Extracted data section start

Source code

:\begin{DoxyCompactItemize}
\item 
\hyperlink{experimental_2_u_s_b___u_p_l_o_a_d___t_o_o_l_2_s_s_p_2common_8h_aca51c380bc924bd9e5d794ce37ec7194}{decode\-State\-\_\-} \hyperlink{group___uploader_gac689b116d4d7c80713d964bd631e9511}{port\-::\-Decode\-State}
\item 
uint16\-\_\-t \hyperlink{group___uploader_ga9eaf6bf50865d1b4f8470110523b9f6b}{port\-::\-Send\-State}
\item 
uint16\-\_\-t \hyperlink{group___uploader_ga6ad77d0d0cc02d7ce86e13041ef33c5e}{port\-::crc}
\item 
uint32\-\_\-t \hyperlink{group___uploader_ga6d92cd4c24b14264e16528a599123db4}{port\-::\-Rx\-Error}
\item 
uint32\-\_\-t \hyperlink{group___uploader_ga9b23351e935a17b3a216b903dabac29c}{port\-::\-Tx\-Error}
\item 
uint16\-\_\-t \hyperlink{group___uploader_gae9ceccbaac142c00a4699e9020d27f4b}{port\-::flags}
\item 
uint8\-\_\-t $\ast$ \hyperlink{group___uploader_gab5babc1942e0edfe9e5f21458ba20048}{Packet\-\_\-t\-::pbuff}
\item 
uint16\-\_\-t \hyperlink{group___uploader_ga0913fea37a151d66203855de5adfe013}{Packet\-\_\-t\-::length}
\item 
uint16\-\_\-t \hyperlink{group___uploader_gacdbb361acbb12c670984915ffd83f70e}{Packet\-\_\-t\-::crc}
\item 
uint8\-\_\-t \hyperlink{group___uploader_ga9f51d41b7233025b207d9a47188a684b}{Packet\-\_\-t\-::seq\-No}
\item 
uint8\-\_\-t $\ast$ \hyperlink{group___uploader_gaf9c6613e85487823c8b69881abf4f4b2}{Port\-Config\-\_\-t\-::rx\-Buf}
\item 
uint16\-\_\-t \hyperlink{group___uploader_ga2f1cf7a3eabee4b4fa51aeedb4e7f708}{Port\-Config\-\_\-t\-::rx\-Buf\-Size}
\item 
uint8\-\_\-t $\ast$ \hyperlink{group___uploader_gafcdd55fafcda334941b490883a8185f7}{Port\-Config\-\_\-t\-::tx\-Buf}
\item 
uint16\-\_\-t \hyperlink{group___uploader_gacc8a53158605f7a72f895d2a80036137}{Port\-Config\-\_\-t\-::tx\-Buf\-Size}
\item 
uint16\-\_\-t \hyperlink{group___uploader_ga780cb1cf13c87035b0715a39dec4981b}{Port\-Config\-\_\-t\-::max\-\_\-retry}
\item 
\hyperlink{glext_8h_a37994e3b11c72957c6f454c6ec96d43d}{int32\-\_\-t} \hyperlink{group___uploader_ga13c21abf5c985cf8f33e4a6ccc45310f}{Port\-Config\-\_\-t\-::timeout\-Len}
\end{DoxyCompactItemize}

Extracted data section end
Extracted data section start

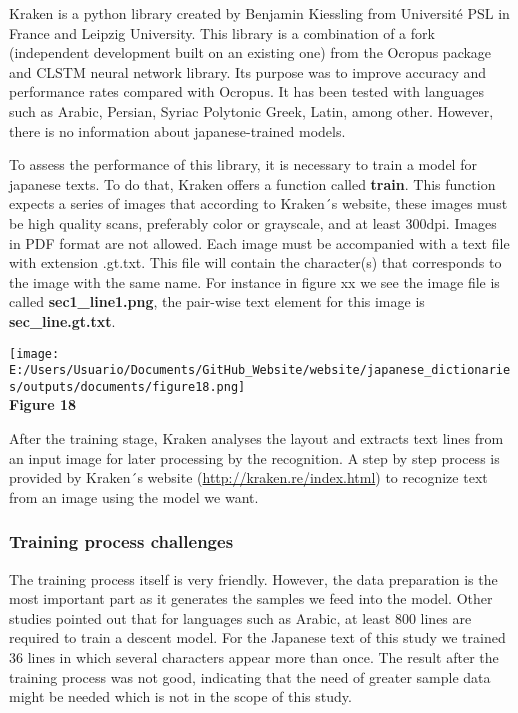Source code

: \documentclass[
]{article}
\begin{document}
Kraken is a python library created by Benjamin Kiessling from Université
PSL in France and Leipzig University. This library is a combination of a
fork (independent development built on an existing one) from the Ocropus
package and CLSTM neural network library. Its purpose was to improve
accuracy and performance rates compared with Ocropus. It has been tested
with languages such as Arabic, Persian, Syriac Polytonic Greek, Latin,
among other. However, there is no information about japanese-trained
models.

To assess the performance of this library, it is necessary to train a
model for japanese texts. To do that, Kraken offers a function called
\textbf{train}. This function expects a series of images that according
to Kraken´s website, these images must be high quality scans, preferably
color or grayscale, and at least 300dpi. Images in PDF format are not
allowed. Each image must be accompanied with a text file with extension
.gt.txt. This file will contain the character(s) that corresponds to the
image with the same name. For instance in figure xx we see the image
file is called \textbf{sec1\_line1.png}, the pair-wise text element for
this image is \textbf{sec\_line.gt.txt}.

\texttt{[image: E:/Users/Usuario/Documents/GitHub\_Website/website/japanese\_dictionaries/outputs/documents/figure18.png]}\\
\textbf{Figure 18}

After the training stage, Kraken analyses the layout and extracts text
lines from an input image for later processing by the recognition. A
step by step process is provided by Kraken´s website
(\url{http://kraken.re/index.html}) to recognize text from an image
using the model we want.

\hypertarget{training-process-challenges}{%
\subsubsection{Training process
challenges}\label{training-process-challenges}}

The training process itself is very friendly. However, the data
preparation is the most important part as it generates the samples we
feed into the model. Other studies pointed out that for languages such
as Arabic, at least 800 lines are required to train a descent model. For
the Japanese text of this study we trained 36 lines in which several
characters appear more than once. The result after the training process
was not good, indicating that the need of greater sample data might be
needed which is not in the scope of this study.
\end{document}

Extracted data section end

Task directions →
Each line in the records that carries "study" must be copied out.

Output for this task →
the Japanese text of this study we trained 36 lines in which several
needed which is not in the scope of this study.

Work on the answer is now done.